ACTION ITEM: Look below for the line with "route add default". Extract that line and each one after it through the last, word for word.

DATA EXCERPTS START

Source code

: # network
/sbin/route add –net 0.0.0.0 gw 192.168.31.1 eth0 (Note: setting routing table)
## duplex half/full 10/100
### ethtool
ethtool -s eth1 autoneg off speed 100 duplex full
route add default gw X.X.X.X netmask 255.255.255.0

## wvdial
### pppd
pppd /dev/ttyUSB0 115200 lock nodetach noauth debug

DATA EXCERPTS END

RESPONSE:
route add default gw X.X.X.X netmask 255.255.255.0

## wvdial
### pppd
pppd /dev/ttyUSB0 115200 lock nodetach noauth debug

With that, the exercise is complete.